Since his redshirt season in 2019, Hewa Baddege – listed at 6-foot-7, 320 pounds – has played in 21 games for the Eagles, making seven starts. Five of those starts came in 2021, when he blocked for an offense that ranked first in the FCS in total yards per game.

But concussions ended his season, and he sustained another one at this time last year that limited his contributions during the spring.

He returned in the fall and played in six games only to suffer a lower-body injury in practice that kept him out the rest of the year.

“So far, yeah, I haven’t been partaking too much because I’ve been rehabbing,” Hewa Baddege said. “So far I’ve been doing warmups and anything noncontact.”

Yet that still turns out to be a considerable amount of work in practice for Hewa Baddege and other players who aren’t entirely limited physically, Eagles coach Aaron Best said.

“The nice thing about how we go about practice is some of our review and jog sessions during practice, a lot of those guys that are able to move from the hips down are able to take a ton of reps,” Best said, “even though it’s not a thud or a live (rep).”

Best credited coordinators Jim Chapin (offense) and Jeff Copp (defense) for structuring practices that way.

“(Chapin and Copp) have done a good job allowing those guys to stay in the football mindset of things so they’re not out from the start of practice until the end of practice,” Best said. “We’ve incorporated probably 30 to 40 snaps a day for those guys. … I think it gets them prepared a little bit more knowing they’re not going to be in some of those situational moments.

“We always have guys coming off surgeries in January who are not going to be available in spring, but the more we can get out of those guys, the better we are when we get to August.”

An offshoot of that approach is the team gets to see more of its younger players during live reps in practices and in scrimmages as a way to develop and fill out its depth charts come fall, when the team intends to be as healthy as it can possibly be.

The team returns seven starters on both sides of the ball from last year’s 3-8 team.
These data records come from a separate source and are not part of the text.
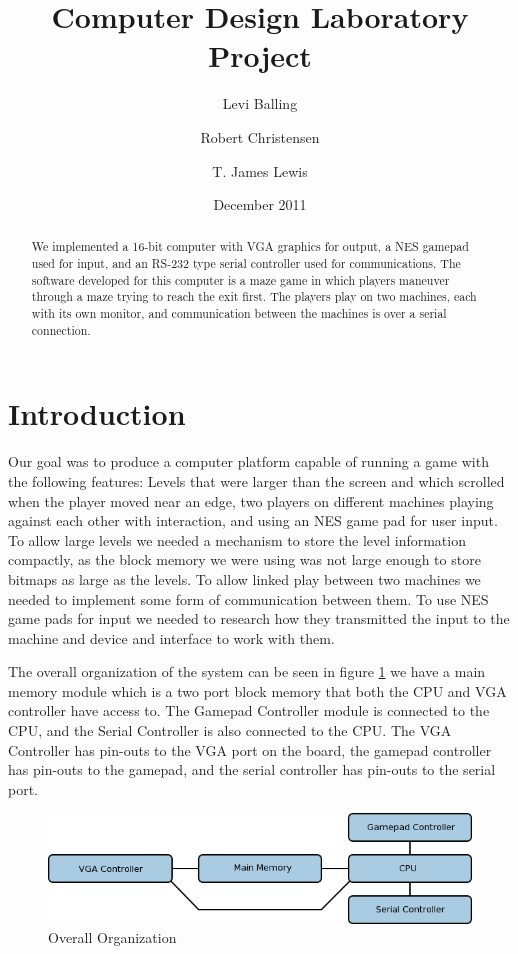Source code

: \documentclass{article}
\title{Computer Design Laboratory Project}
\author{Levi Balling \and Robert Christensen \and T. James Lewis}
\date{December 2011}
\begin{document}
\maketitle
\pagebreak


\begin{abstract}
	We implemented a 16-bit computer with VGA graphics for output, a NES gamepad used for input, and an RS-232 type serial controller used for communications. The software developed for this computer is a maze game in which players maneuver through a maze trying to reach the exit first. The players play on two machines, each with its own monitor, and communication between the machines is over a serial connection.
\end{abstract}

\section{Introduction}
Our goal was to produce a computer platform capable of running a game with the following features: Levels that were larger than the screen and which scrolled when the player moved near an edge, two players on different machines playing against each other with interaction, and using an NES game pad for user input. To allow large levels we needed a mechanism to store the level information compactly, as the block memory we were using was not large enough to store bitmaps as large as the levels. To allow linked play between two machines we needed to implement some form of communication between them. To use NES game pads for input we needed to research how they transmitted the input to the machine and device and interface to work with them.

The overall organization of the system can be seen in figure \ref{oo} we have a main memory module which is a two port block memory that both the CPU and VGA controller have access to. The Gamepad Controller module is connected to the CPU, and the Serial Controller is also connected to the CPU. The VGA Controller has pin-outs to the VGA port on the board, the gamepad controller has pin-outs to the gamepad, and the serial controller has pin-outs to the serial port.

\begin{figure}[h!]
	\centering
	\includegraphics[width = 1\textwidth]{OverallOrganization.png}
	\caption{Overall Organization}
	\label{oo}
\end{figure}
\end{document}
Those returners have helped set a physical tone during the offseason and during the spring, senior defensive end Brock Harrison said last week, noting that there were “some things we want to change.”

“The physicality this spring has been huge,” Harrison said. “… We’ve raised the intensity a lot. Guys are going harder in practice.

“The older guys are stepping up, taking reps against the other older guys trying to get the best out of each other.”

Yet Hewa Baddege still has that itch to play. He’s been out for about six months now, including two or three months when he said he “just wasn’t able to do anything.”

“It’s a slow process to endure,” he said. “You want your time to come, so you can show why you’re here.”

Hewa Baddege said he thinks all that collective work off the practice field as well as on it is going to pay off for the entire team come fall.

“Everyone’s going hard in practice. Everyone’s pushing each other. Everyone’s doing extras after practice,” he said. “Everyone’s doing it so that come fall, no one sees us as the team we were last year, but they see us as Eastern really is, how we really play.”